Bellboy oder: Ich schulde Paul einen Sommer - Roman by dtv

Bellboy oder: Ich schulde Paul einen Sommer - Roman by dtv

Autor:dtv
Die sprache: deu
Format: epub
Tags: Belletristik/Gegenwartsliteratur (ab 1945)
Herausgeber: dtv


Stevie unterbrach uns. Er war kurz oben gewesen und hatte unser Gespräch nicht mitbekommen.

»Und sonst«, fragte er meinen älteren Cousin, weil gerade Stille herrschte, »was machst du sonst so?«

Dietsche nahm das Angebot dankend an. »Dies und das«, antwortete er mit seinem typischen, geheimnisvollen Understatement, »Geschäfte halt.«

Schon regiert wieder das Gerede, dachte ich, als mein Cousin von »ein bisschen Controlling und Internet hier, ein bisschen Beratung dort« sprach. Und doch war es beeindruckend. Wir erfuhren, dass er den Familienbetrieb Isele (»Die Drogerie Ihres Vertrauens« in Waldkraiburg mit Filialen in Schwindegg und Perlesham) erfolgreich in ein Franchise-System umgewandelt habe (später sogar in eine Aktiengesellschaft, »aber ohne Börsengang, versteht sich«), dass er des Weiteren »mit einem russischen Kumpel« Reiseführer für Litauen, Kasachstan und die Ukraine herausgegeben habe. (»Nee, natürlich war ich nicht da, aber ich weiß, wo ich die wichtigen Informationen herkriege und wie man die zusammenstellt. Das sind Shureshot-Bücher, echte Schnelldreher, die laufen wie nur was.«) Sein »größter Coup« aber sei »der Deal zwischen Mercedes und den schwäbischen Bullen« gewesen. Sein Vorschlag, die grüne Farbe nicht mehr auf die Polizeiautos zu spritzen, sondern großflächig aufzukleben, sei voll eingeschlagen. (»Das ist zwar erst mal teurer, aber man kriegt’s nachher leichter weg. Die sind ja alle geleast, die Wagen.«) Auch die Idee, silberne statt weiße Autos zu verwenden, stamme letztendlich von ihm, »die haben einfach den höheren Wiederverkaufswert«. Ein Riesending sei das gewesen.
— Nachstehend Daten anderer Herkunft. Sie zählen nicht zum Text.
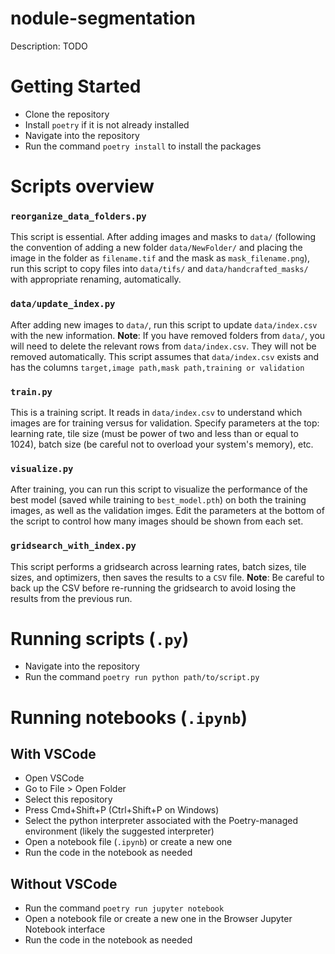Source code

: # nodule-segmentation

Description: TODO

# Getting Started

- Clone the repository
- Install `poetry` if it is not already installed
- Navigate into the repository
- Run the command `poetry install` to install the packages 

# Scripts overview

### `reorganize_data_folders.py`

This script is essential. After adding images and masks to `data/` (following the convention of adding a new folder `data/NewFolder/` and placing the image in the folder as `filename.tif` and the mask as `mask_filename.png`), run this script to copy files into `data/tifs/` and `data/handcrafted_masks/` with appropriate renaming, automatically.

### `data/update_index.py`

After adding new images to `data/`, run this script to update `data/index.csv` with the new information. **Note**: If you have removed folders from `data/`, you will need to delete the relevant rows from `data/index.csv`. They will not be removed automatically. This script assumes that `data/index.csv` exists and has the columns `target,image path,mask path,training or validation`

### `train.py`

This is a training script. It reads in `data/index.csv` to understand which images are for training versus for validation. Specify parameters at the top: learning rate, tile size (must be power of two and less than or equal to 1024), batch size (be careful not to overload your system's memory), etc.

### `visualize.py`

After training, you can run this script to visualize the performance of the best model (saved while training to `best_model.pth`) on both the training images, as well as the validation imges. Edit the parameters at the bottom of the script to control how many images should be shown from each set.

### `gridsearch_with_index.py`

This script performs a gridsearch across learning rates, batch sizes, tile sizes, and optimizers, then saves the results to a `CSV` file. **Note**: Be careful to back up the CSV before re-running the gridsearch to avoid losing the results from the previous run.




# Running scripts (`.py`)

- Navigate into the repository
- Run the command `poetry run python path/to/script.py`

# Running notebooks (`.ipynb`)

## With VSCode

- Open VSCode
- Go to File > Open Folder
- Select this repository
- Press Cmd+Shift+P (Ctrl+Shift+P on Windows)
- Select the python interpreter associated with the Poetry-managed environment (likely the suggested interpreter)
- Open a notebook file (`.ipynb`) or create a new one
- Run the code in the notebook as needed

## Without VSCode

- Run the command `poetry run jupyter notebook`
- Open a notebook file or create a new one in the Browser Jupyter Notebook interface
- Run the code in the notebook as needed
»Und zurzeit«, Dietsche zog die Augenbrauen hoch, »zurzeit helfe ich Much, Wurst über Ebay zu verkaufen.«

Patrizia, die die ganze Zeit still zugehört hatte, brach in schallendes Gelächter aus. »Bitte, was?«

Auch ich war einigermaßen verwirrt. Dass Much die Metzgerei seines Onkels übernommen hatte, wusste ich, aber was sollte das mit dem Internet-Auktionshaus? Dietsche genoss es sichtlich, dass ihm eine Überraschung gelungen war.

»Ja, Ebay ist der totale Hype ... habt ihr einen Rechner?«

Ich zeigte ihn ihm. In kürzester Zeit hatte Dietsche sich eingewählt, und ein paar Mausklicks und Suchbegriffe später war er auf der richtigen Seite.

»Ist ja abgefahren«, entfuhr es mir, während ich den Text auf dem Bildschirm las.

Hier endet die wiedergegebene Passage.